Hinge boat to be moved

The Lehigh Coal & Navigation 245 hinge boat will soon be dismantled and moved to a new location.

The hinge boat, which has been a symbol of the early American Industrial Era, has been docked on the campus of Tri-Boro Sportsmen Club, Northampton, near three bodies of water.

The boat was discovered in the late 1970s by a group of divers from the Allentown YMCA at the bottom of 40 feet of water at the quarry owned by the club.

With the expertise of Tom McDonald, a harbor master from New York, and a group of other men, the hinge boat, which some mistakingly refer to as a barge, was recently hoisted carefully onto shore.

The hinge boats hauled coal, dry goods and other items, to and from the region.

Tri-Boro Sportsmen Club President Roger Bodnar said the club made some repairs to the wooden craft, including painting, and installed a dry dock near a roadway leading to the club.

During the 1980s a U.S. Navy Reserve contingent spent weekends working to restore the hinge boat.

"We were told it would be good if we could keep the hinge boat in some kind of shape to 2000. We did good.

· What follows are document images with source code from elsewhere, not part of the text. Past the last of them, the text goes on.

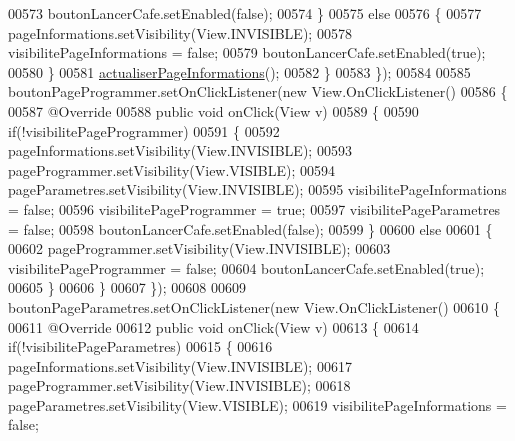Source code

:\begin{DoxyCode}
00573                     boutonLancerCafe.setEnabled(\textcolor{keyword}{false});
00574                 \}
00575                 \textcolor{keywordflow}{else}
00576                 \{
00577                     pageInformations.setVisibility(View.INVISIBLE);
00578                     visibilitePageInformations = \textcolor{keyword}{false};
00579                     boutonLancerCafe.setEnabled(\textcolor{keyword}{true});
00580                 \}
00581                 \hyperlink{classcom_1_1example_1_1ekawa_1_1_ihm_a2422719a8e893b23e95f80b5899adb76}{actualiserPageInformations}();
00582             \}
00583         \});
00584 
00585         boutonPageProgrammer.setOnClickListener(\textcolor{keyword}{new} View.OnClickListener()
00586         \{
00587             @Override
00588             \textcolor{keyword}{public} \textcolor{keywordtype}{void} onClick(View v)
00589             \{
00590                 \textcolor{keywordflow}{if}(!visibilitePageProgrammer)
00591                 \{
00592                     pageInformations.setVisibility(View.INVISIBLE);
00593                     pageProgrammer.setVisibility(View.VISIBLE);
00594                     pageParametres.setVisibility(View.INVISIBLE);
00595                     visibilitePageInformations = \textcolor{keyword}{false};
00596                     visibilitePageProgrammer = \textcolor{keyword}{true};
00597                     visibilitePageParametres = \textcolor{keyword}{false};
00598                     boutonLancerCafe.setEnabled(\textcolor{keyword}{false});
00599                 \}
00600                 \textcolor{keywordflow}{else}
00601                 \{
00602                     pageProgrammer.setVisibility(View.INVISIBLE);
00603                     visibilitePageProgrammer = \textcolor{keyword}{false};
00604                     boutonLancerCafe.setEnabled(\textcolor{keyword}{true});
00605                 \}
00606             \}
00607         \});
00608 
00609         boutonPageParametres.setOnClickListener(\textcolor{keyword}{new} View.OnClickListener()
00610         \{
00611             @Override
00612             \textcolor{keyword}{public} \textcolor{keywordtype}{void} onClick(View v)
00613             \{
00614                 \textcolor{keywordflow}{if}(!visibilitePageParametres)
00615                 \{
00616                     pageInformations.setVisibility(View.INVISIBLE);
00617                     pageProgrammer.setVisibility(View.INVISIBLE);
00618                     pageParametres.setVisibility(View.VISIBLE);
00619                     visibilitePageInformations = \textcolor{keyword}{false};

\end{DoxyCode}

It is 2013," Bodnar said.

John Drury, a curator in the Jim Thorpe-Weissport area, showed an interest in including the boat as part of a museum featuring the canal.

Over the past few weeks, he and some volunteers have come to the club's property and began dismantling the boat, with an eye toward salvaging the bow for the museum.

Bodnar said the Tri-Boro Sportsmen Club has a much smaller replica of a hinge boat at the club for members and the public to view.